If these rate cuts materialize, and the prime rate falls to 7%, they’d eventually have a rate of 8%.
HELOC Payments Will Fall If Prime Goes Down
If you have a HELOC, you should be rooting for a Fed rate cut. After all, it would result in a lower monthly payment and less interest due on the HELOC.
And perhaps peace of mind seeing a payment fall as opposed to rise for a change.
Rates could also keep dropping into 2025 if more rate cuts are warranted based on economic conditions.
So when shopping for a HELOC, consider the fact that rates (and payments) will likely fall over the next year.
This might sway your decision to go with a HELOC instead of a fixed-rate home equity loan instead.
One nice thing about a HELOC is the fact that you don’t have to pull out the full amount of the line initially.
You can open one and do the minimum draw if you think rates are going to be unfavorable for the foreseeable future. Then you can access more cash later once HELOC rates settle down again.
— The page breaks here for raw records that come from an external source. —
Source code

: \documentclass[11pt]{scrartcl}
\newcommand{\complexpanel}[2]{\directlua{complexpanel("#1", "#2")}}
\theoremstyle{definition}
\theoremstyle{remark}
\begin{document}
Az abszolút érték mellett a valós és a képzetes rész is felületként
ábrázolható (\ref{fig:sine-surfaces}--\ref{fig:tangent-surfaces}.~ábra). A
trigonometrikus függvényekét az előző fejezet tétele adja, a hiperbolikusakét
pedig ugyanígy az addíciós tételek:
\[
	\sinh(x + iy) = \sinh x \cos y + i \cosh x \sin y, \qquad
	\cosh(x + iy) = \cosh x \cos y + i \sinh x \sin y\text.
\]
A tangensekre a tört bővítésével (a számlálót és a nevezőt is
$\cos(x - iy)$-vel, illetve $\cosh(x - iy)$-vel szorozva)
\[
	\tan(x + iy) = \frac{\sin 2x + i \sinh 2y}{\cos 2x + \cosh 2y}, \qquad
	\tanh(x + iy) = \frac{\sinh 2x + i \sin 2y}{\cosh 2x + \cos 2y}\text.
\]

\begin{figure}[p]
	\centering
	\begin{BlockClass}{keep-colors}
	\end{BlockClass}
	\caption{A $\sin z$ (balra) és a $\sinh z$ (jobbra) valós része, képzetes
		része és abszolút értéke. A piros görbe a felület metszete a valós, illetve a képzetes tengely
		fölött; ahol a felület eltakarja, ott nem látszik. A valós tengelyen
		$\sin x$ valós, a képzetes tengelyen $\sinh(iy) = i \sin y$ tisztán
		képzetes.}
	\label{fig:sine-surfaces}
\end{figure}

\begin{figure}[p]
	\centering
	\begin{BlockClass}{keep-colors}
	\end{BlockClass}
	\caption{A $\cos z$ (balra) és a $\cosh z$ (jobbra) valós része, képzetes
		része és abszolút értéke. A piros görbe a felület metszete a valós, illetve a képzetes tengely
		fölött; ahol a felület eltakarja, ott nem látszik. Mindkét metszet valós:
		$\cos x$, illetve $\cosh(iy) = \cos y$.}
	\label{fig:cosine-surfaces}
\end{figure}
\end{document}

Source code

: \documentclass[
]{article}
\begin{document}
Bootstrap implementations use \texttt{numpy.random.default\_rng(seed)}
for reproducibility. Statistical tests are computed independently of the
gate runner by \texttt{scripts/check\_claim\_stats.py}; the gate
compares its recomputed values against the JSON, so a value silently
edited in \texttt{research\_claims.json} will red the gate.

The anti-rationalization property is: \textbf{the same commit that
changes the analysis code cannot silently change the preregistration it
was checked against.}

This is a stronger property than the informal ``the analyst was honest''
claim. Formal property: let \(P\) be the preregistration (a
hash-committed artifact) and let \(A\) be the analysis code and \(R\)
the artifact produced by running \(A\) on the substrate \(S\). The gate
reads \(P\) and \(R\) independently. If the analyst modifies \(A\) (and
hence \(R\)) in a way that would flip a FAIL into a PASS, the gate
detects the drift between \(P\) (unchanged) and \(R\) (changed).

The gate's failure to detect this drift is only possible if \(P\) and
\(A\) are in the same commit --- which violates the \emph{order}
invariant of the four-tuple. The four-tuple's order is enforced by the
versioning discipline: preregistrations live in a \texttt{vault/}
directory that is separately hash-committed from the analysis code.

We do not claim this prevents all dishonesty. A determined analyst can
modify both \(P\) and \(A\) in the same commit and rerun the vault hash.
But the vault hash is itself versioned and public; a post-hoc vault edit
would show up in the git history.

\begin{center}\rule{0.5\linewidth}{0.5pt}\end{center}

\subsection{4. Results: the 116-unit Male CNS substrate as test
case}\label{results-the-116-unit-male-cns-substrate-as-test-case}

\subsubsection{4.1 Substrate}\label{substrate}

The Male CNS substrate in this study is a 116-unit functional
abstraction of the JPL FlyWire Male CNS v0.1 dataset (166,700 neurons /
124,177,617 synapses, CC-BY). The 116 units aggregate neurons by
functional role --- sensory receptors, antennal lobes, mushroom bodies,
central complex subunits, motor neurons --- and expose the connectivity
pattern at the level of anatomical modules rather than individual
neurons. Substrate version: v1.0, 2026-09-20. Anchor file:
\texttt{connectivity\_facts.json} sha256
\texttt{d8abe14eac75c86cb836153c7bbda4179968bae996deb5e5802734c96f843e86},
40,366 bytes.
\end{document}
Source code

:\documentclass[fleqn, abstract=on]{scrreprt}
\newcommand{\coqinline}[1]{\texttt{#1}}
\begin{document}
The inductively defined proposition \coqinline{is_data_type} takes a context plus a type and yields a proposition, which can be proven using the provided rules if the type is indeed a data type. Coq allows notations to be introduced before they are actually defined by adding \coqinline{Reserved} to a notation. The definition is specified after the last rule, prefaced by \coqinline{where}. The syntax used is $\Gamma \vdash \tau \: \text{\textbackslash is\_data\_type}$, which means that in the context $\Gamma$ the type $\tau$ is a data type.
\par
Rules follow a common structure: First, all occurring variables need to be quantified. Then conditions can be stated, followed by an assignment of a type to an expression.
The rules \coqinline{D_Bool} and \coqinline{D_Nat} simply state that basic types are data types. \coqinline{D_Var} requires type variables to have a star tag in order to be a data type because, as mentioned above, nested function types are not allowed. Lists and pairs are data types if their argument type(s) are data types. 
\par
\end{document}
What About Mortgage Rates and Fed Rate Cuts?
While the fed funds rate does not dictate mortgage rates, it can play an indirect role.
Simply put, if the fed funds rate starts falling because the economy is slowing, it could signal lower long-term rates over time.
That would result in a lower 30-year fixed as well, as a cooler economy and lower inflation can bring down 10-year bond yields that correlate with mortgage rates.
In addition, more certainty from the Fed could result in a narrower mortgage rate spreads, which have nearly doubled in recent years.
So we might also conclude that first mortgage rates, along with HELOC rates, have already peaked too.
Of course, mortgage rates might take some time to come down and could remain “sticky” at these new higher levels.
Still, any relief is welcomed after seeing mortgage rates exceed 8% late last year.
While there’s a good chance we’ve already seen peak interest rates this cycle, there’s still reason to be cautious as economic data continues to flow in.
Any surprises could derail these current estimates, though they do seem to be finally moving more decisively in the right direction.